Employment White Paper
On the 25th of September, 2023, Treasurer Jim Chalmers released the Employment White Paper, available here.
The White Paper, led by Anthony Albanese and Jim Chalmers and informed by senior cabinet ministers from various portfolios such as finance, employment, education, social services, migration, and industry, expands upon the outcomes of the 2022 Jobs and Skills Summit.
It outlines the Government’s vision for an inclusive and dynamic labor market. This vision aims to provide all individuals with opportunities for secure and equitable employment, while also facilitating positive outcomes for people, businesses, and communities in the face of societal change.
The Government’s vision is underpinned by five key objectives:
- Delivering sustained and inclusive full employment
- Promoting job security and strong, sustainable wage growth
- Reigniting productivity growth
- Filling skills needs and building our future workforce
- Overcoming barriers to employment and broadening opportunity
Jim Chalmers has stated that the White Paper will serve as a guiding document and complement current government policies to achieve these goals. The Government’s Roadmap is focused on 10 policy areas:
1. Strengthening economic foundations by placing full employment at the heart of our institutions and policy frameworks, progressing a five-pillar productivity agenda and strengthening the foundations for secure, fairly paid jobs.
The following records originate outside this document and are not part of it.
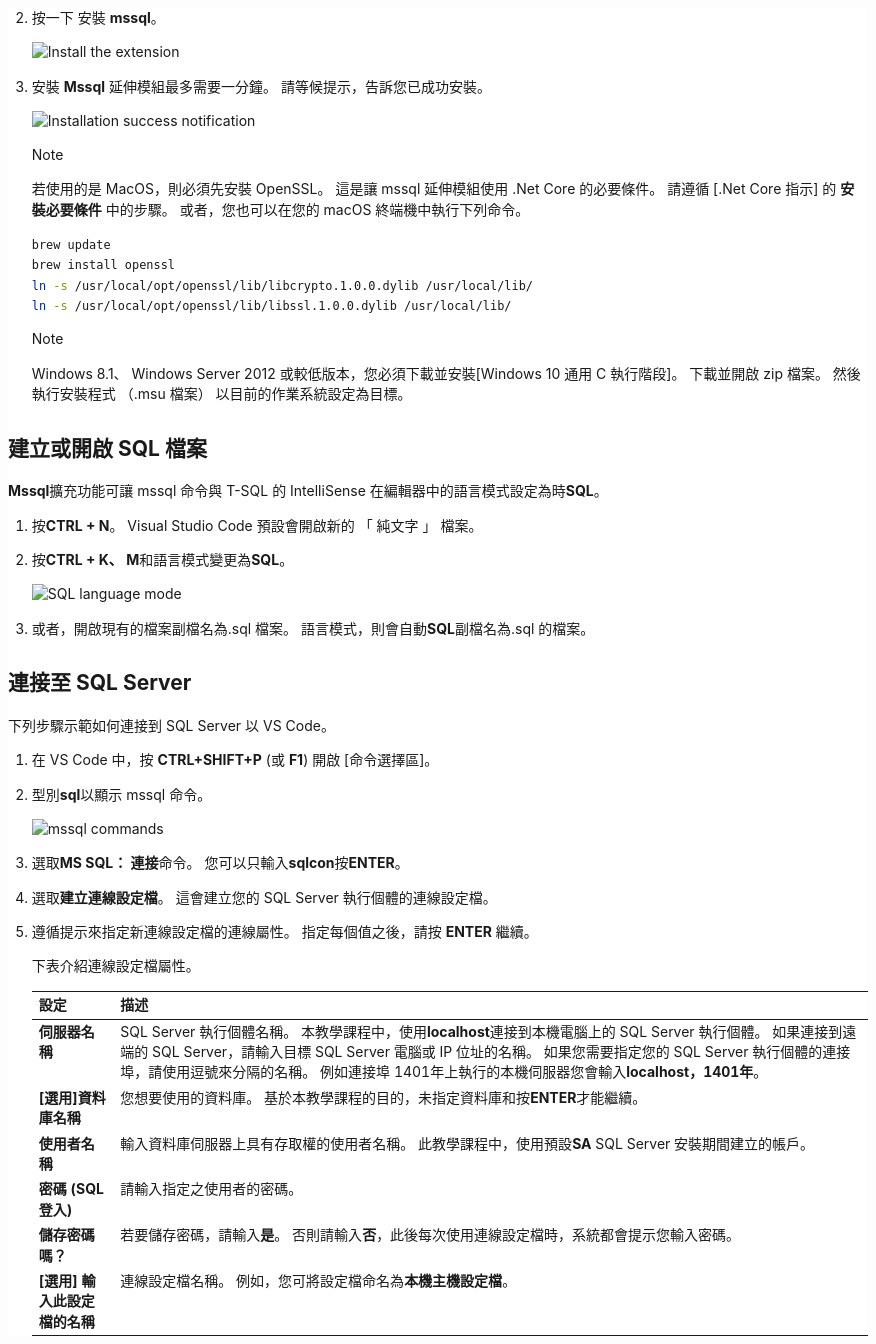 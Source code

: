 2. 按一下 安裝 **mssql**。 
   
   <img src="./media/sql-server-linux-develop-use-vscode/vscode-extension.png" alt="Install the extension" style="width: 600px;"/>

3. 安裝 **Mssql** 延伸模組最多需要一分鐘。 請等候提示，告訴您已成功安裝。

   <img src="./media/sql-server-linux-develop-use-vscode/vscode-install-success-notification.png" alt="Installation success notification" style="width: 600px;"/>

   > [!NOTE]
   > 若使用的是 MacOS，則必須先安裝 OpenSSL。 這是讓 mssql  延伸模組使用 .Net Core 的必要條件。 請遵循 [.Net Core 指示] 的 **安裝必要條件** 中的步驟。 或者，您也可以在您的 macOS 終端機中執行下列命令。
   >
   >   ```bash
   >   brew update
   >   brew install openssl
   >   ln -s /usr/local/opt/openssl/lib/libcrypto.1.0.0.dylib /usr/local/lib/
   >   ln -s /usr/local/opt/openssl/lib/libssl.1.0.0.dylib /usr/local/lib/
   >   ```
   
   > [!NOTE]
   > Windows 8.1、 Windows Server 2012 或較低版本，您必須下載並安裝[Windows 10 通用 C 執行階段]。 下載並開啟 zip 檔案。 然後執行安裝程式 （.msu 檔案） 以目前的作業系統設定為目標。

## <a name="create-or-open-a-sql-file"></a>建立或開啟 SQL 檔案

**Mssql**擴充功能可讓 mssql 命令與 T-SQL 的 IntelliSense 在編輯器中的語言模式設定為時**SQL**。

1. 按**CTRL + N**。 Visual Studio Code 預設會開啟新的 「 純文字 」 檔案。 

2. 按**CTRL + K、 M**和語言模式變更為**SQL**。 

   <img src="./media/sql-server-linux-develop-use-vscode/vscode-language-mode.png" alt="SQL language mode" style="width: 500px;" />

3. 或者，開啟現有的檔案副檔名為.sql 檔案。 語言模式，則會自動**SQL**副檔名為.sql 的檔案。  

## <a name="connect-to-sql-server"></a>連接至 SQL Server

下列步驟示範如何連接到 SQL Server 以 VS Code。

1. 在 VS Code 中，按 **CTRL+SHIFT+P** (或 **F1**) 開啟 [命令選擇區]。

2. 型別**sql**以顯示 mssql 命令。

   <img src="./media/sql-server-linux-develop-use-vscode/vscode-commands.png" alt="mssql commands" style="width: 500px;" />
   

3. 選取**MS SQL： 連接**命令。 您可以只輸入**sqlcon**按**ENTER**。

4. 選取**建立連線設定檔**。 這會建立您的 SQL Server 執行個體的連線設定檔。

5. 遵循提示來指定新連線設定檔的連線屬性。 指定每個值之後，請按 **ENTER** 繼續。 

   下表介紹連線設定檔屬性。

   | 設定 | 描述 |
   |-----|-----|
   | **伺服器名稱** | SQL Server 執行個體名稱。 本教學課程中，使用**localhost**連接到本機電腦上的 SQL Server 執行個體。 如果連接到遠端的 SQL Server，請輸入目標 SQL Server 電腦或 IP 位址的名稱。 如果您需要指定您的 SQL Server 執行個體的連接埠，請使用逗號來分隔的名稱。 例如連接埠 1401年上執行的本機伺服器您會輸入**localhost，1401年**。 |
   | **[選用]資料庫名稱** | 您想要使用的資料庫。 基於本教學課程的目的，未指定資料庫和按**ENTER**才能繼續。 |
   | **使用者名稱** | 輸入資料庫伺服器上具有存取權的使用者名稱。 此教學課程中，使用預設**SA** SQL Server 安裝期間建立的帳戶。 |
   | **密碼 (SQL 登入)** | 請輸入指定之使用者的密碼。 | 
   | **儲存密碼嗎？** | 若要儲存密碼，請輸入**是**。 否則請輸入**否**，此後每次使用連線設定檔時，系統都會提示您輸入密碼。 |
   | **[選用] 輸入此設定檔的名稱** | 連線設定檔名稱。 例如，您可將設定檔命名為**本機主機設定檔**。 


[自訂延伸模組選項]: https://github.com/Microsoft/vscode-mssql/wiki/customize-options
[mssql 延伸模組專案 wiki]: https://github.com/Microsoft/vscode-mssql/wiki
2. Modernising industry and regional policy so people, communities and businesses are positioned to withstand the challenges and reap the benefits as we strive to become a renewable energy superpower, realise the opportunities of technological change and broaden and deepen Australia’s industrial base.
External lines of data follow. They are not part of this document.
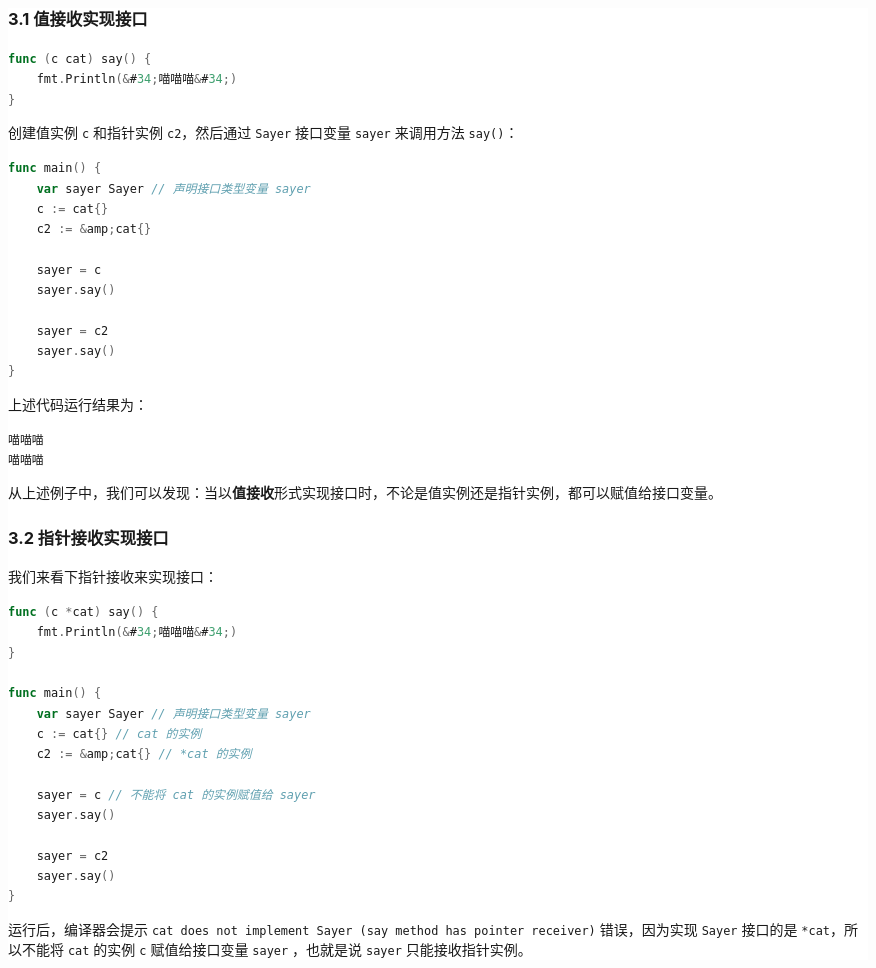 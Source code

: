 ### 3.1 值接收实现接口

```go
func (c cat) say() {
	fmt.Println(&#34;喵喵喵&#34;)
}
```

创建值实例 `c` 和指针实例 `c2`，然后通过 `Sayer` 接口变量 `sayer` 来调用方法 `say()`：

```go
func main() {
	var sayer Sayer // 声明接口类型变量 sayer
	c := cat{}
	c2 := &amp;cat{}

	sayer = c
	sayer.say()

	sayer = c2
	sayer.say()
}
```

上述代码运行结果为：

```shell
喵喵喵
喵喵喵
```

从上述例子中，我们可以发现：当以**值接收**形式实现接口时，不论是值实例还是指针实例，都可以赋值给接口变量。

### 3.2 指针接收实现接口

我们来看下指针接收来实现接口：

```go
func (c *cat) say() {
	fmt.Println(&#34;喵喵喵&#34;)
}

func main() {
	var sayer Sayer // 声明接口类型变量 sayer
	c := cat{} // cat 的实例
	c2 := &amp;cat{} // *cat 的实例

	sayer = c // 不能将 cat 的实例赋值给 sayer
	sayer.say()

	sayer = c2
	sayer.say()
}
```

运行后，编译器会提示 `cat does not implement Sayer (say method has pointer receiver)` 错误，因为实现 `Sayer` 接口的是 `*cat`，所以不能将 `cat` 的实例 `c` 赋值给接口变量 `sayer` ，也就是说 `sayer` 只能接收指针实例。

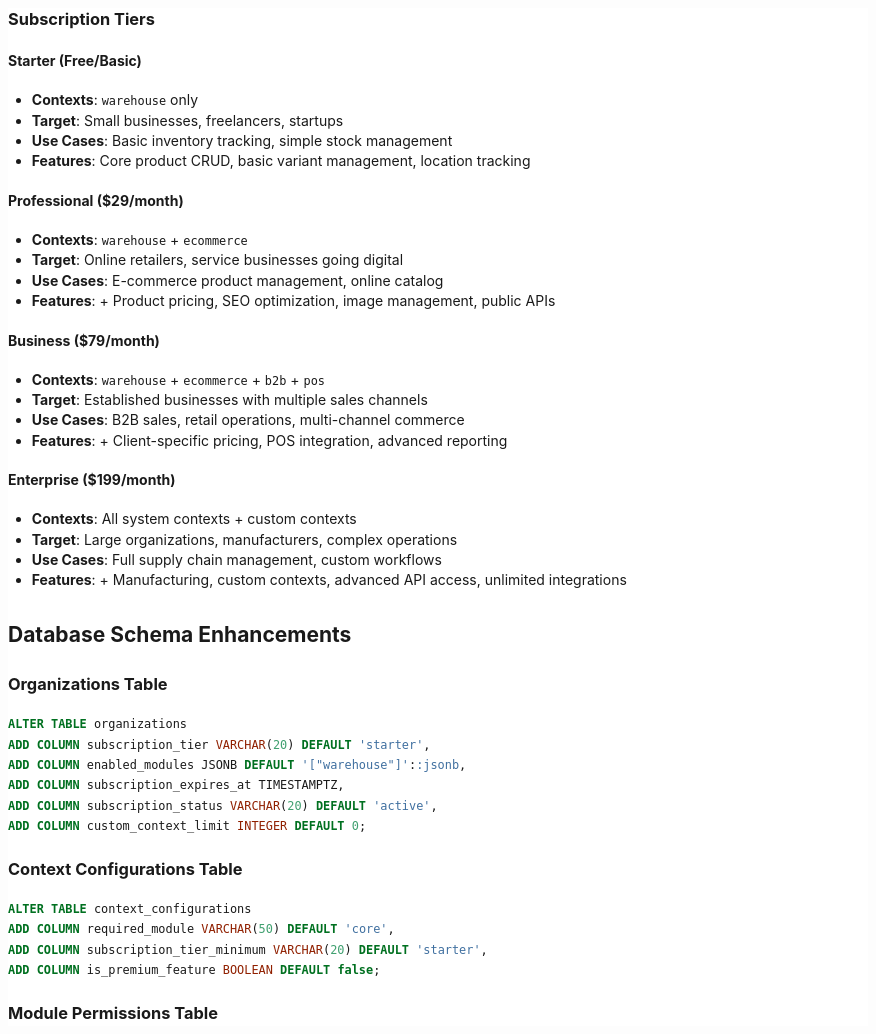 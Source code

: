 ### Subscription Tiers

#### **Starter** (Free/Basic)

- **Contexts**: `warehouse` only
- **Target**: Small businesses, freelancers, startups
- **Use Cases**: Basic inventory tracking, simple stock management
- **Features**: Core product CRUD, basic variant management, location tracking

#### **Professional** ($29/month)

- **Contexts**: `warehouse` + `ecommerce`
- **Target**: Online retailers, service businesses going digital
- **Use Cases**: E-commerce product management, online catalog
- **Features**: + Product pricing, SEO optimization, image management, public APIs

#### **Business** ($79/month)

- **Contexts**: `warehouse` + `ecommerce` + `b2b` + `pos`
- **Target**: Established businesses with multiple sales channels
- **Use Cases**: B2B sales, retail operations, multi-channel commerce
- **Features**: + Client-specific pricing, POS integration, advanced reporting

#### **Enterprise** ($199/month)

- **Contexts**: All system contexts + custom contexts
- **Target**: Large organizations, manufacturers, complex operations
- **Use Cases**: Full supply chain management, custom workflows
- **Features**: + Manufacturing, custom contexts, advanced API access, unlimited integrations

## Database Schema Enhancements

### Organizations Table

```sql
ALTER TABLE organizations
ADD COLUMN subscription_tier VARCHAR(20) DEFAULT 'starter',
ADD COLUMN enabled_modules JSONB DEFAULT '["warehouse"]'::jsonb,
ADD COLUMN subscription_expires_at TIMESTAMPTZ,
ADD COLUMN subscription_status VARCHAR(20) DEFAULT 'active',
ADD COLUMN custom_context_limit INTEGER DEFAULT 0;
```

### Context Configurations Table

```sql
ALTER TABLE context_configurations
ADD COLUMN required_module VARCHAR(50) DEFAULT 'core',
ADD COLUMN subscription_tier_minimum VARCHAR(20) DEFAULT 'starter',
ADD COLUMN is_premium_feature BOOLEAN DEFAULT false;
```

### Module Permissions Table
3. Planning for our future workforce by coordinating skill priorities and policies, and meeting workforce needs in the context of a growing care and support economy, the net zero transformation and technological change.
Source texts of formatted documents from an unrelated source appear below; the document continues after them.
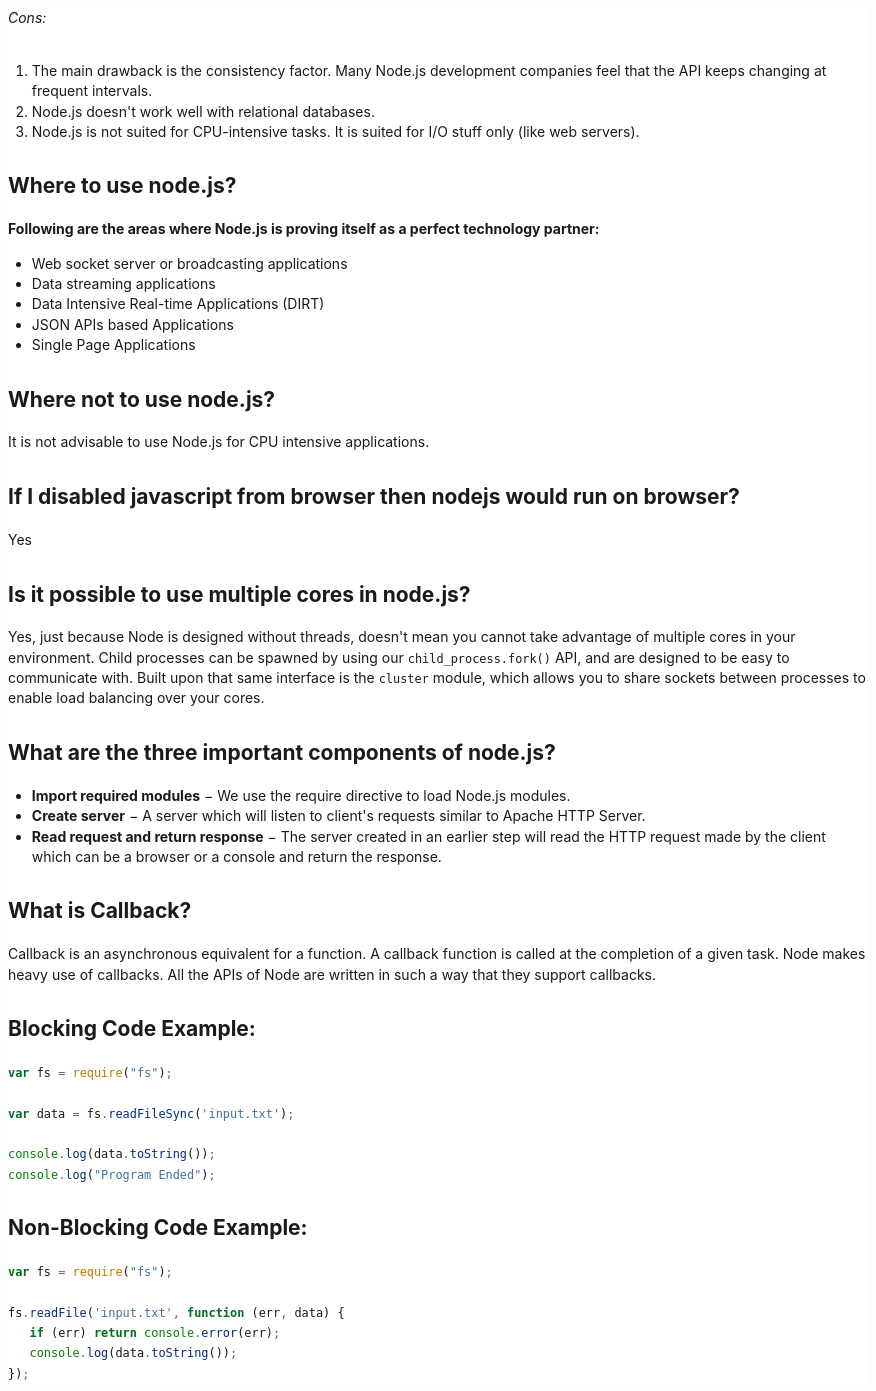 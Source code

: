 ###### Cons:
1. The main drawback is the consistency factor. Many Node.js development companies feel that the API keeps changing at frequent intervals.
2. Node.js doesn't work well with relational databases.
3. Node.js is not suited for CPU-intensive tasks. It is suited for I/O stuff only (like web servers). 

## Where to use node.js?
**Following are the areas where Node.js is proving itself as a perfect technology partner:**
- Web socket server or broadcasting applications
- Data streaming applications
- Data Intensive Real-time Applications (DIRT)
- JSON APIs based Applications
- Single Page Applications

## Where not to use node.js?
It is not advisable to use Node.js for CPU intensive applications.

## If I disabled javascript from browser then nodejs would run on browser?
Yes

## Is it possible to use multiple cores in node.js?
Yes, just because Node is designed without threads, doesn't mean you cannot take advantage of multiple cores in your environment. Child processes can be spawned by using our `child_process.fork()` API, and are designed to be easy to communicate with. Built upon that same interface is the `cluster` module, which allows you to share sockets between processes to enable load balancing over your cores.

## What are the three important components of node.js?
- **Import required modules** − We use the require directive to load Node.js modules.
- **Create server** − A server which will listen to client's requests similar to Apache HTTP Server.
- **Read request and return response** − The server created in an earlier step will read the HTTP request made by the client which can be a browser or a console and return the response.

## What is Callback?
Callback is an asynchronous equivalent for a function. A callback function is called at the completion of a given task. Node makes heavy use of callbacks. All the APIs of Node are written in such a way that they support callbacks.

## Blocking Code Example:
```js
var fs = require("fs");

var data = fs.readFileSync('input.txt');

console.log(data.toString());
console.log("Program Ended");
```
## Non-Blocking Code Example:
```js
var fs = require("fs");

fs.readFile('input.txt', function (err, data) {
   if (err) return console.error(err);
   console.log(data.toString());
});
```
4. Broadening access to foundation skills by charting a course towards universal access to affordable, quality early childhood education and care, improving school outcomes and expanding access to adult learning opportunities that help people find and keep a secure, fairly paid job.
5. Investing in skills, tertiary education and lifelong learning by increasing the share of Australians studying in areas of high skills need, improving collaboration between the vocational and higher education sectors, and removing barriers to learning across the course of people’s lives.
6. Reforming the migration system through better targeting skilled migration, improving the employment outcomes of international students and realising the employment potential of migrants.
7. Building capabilities through employment services by setting out clear principles for future reform and implementing changes in an evidence-based way that applies learnings from evaluations and accounts for the needs of local labour markets and individuals.
8. Reducing barriers to work by addressing disincentives to participate, improving the quality of support for people with disabilities, and promoting gender equality.
9. Partnering with communities to achieve genuine place-based change informed by community needs, deepening ties with social enterprise and partnering with First Nations people to support economic development.
10. Promoting inclusive, dynamic workplaces by working with employers to foster workplace diversity, collaborating with businesses through the employment services system and improving the quality and transparency of data to measure workplace performance.
As part of the White Paper, the Government announced nine new policy initiatives including:
- TAFE Centres of Excellence – $31 million to fastrack up to six TAFE Centres of Excellence nationally to begin in 2024, working with states and territories to bring together industry and education and training providers – including universities – to design world-leading skills and curriculum.
- Advancing Higher and Degree Level Apprenticeships – developing more widely accessible degree-level higher apprenticeships that can be delivered by VET providers to meet industry needs in priority areas such as clean energy, care and support and digitalisation.
- $9 million for the National Skills Passport – defining the scope, outcomes and benefits of a National Skills Passport in consultation with industry, unions, tertiary institutions and across governments to help people more easily demonstrate their skills to employers and reduce barriers to lifelong learning.
- Addressing Disincentives to Work in the Income Support System – extending the nil rate period to allow income support recipients to retain access to concession cards and other supplementary benefits for longer, to smooth the transition to work.
- Enhancing the Work Bonus – providing an ongoing upfront credit of $4,000 to the Work Bonus income bank of new pensioners over Age Pension age and eligible veterans and permanently lifting the maximum Work Bonus balance from $7,800 to $11,800.
- Reforming the Local Jobs Program – embedding best-practice place-based policy design principles in the program, and expanding eligibility to more people seeking work.
- First Nations Economic Partnership – collaborating with the Coalition of Peaks and First Nations stakeholders to scope an economic partnership.
- Backing Social Enterprises – identifying ways to provide more employment and training opportunities for Australians who face disadvantage.
- Addressing Data Gaps – funding enhanced labour market data from the Australian Bureau of Statistics (ABS) and analytics capability in the Treasury as we take forward our policy agenda.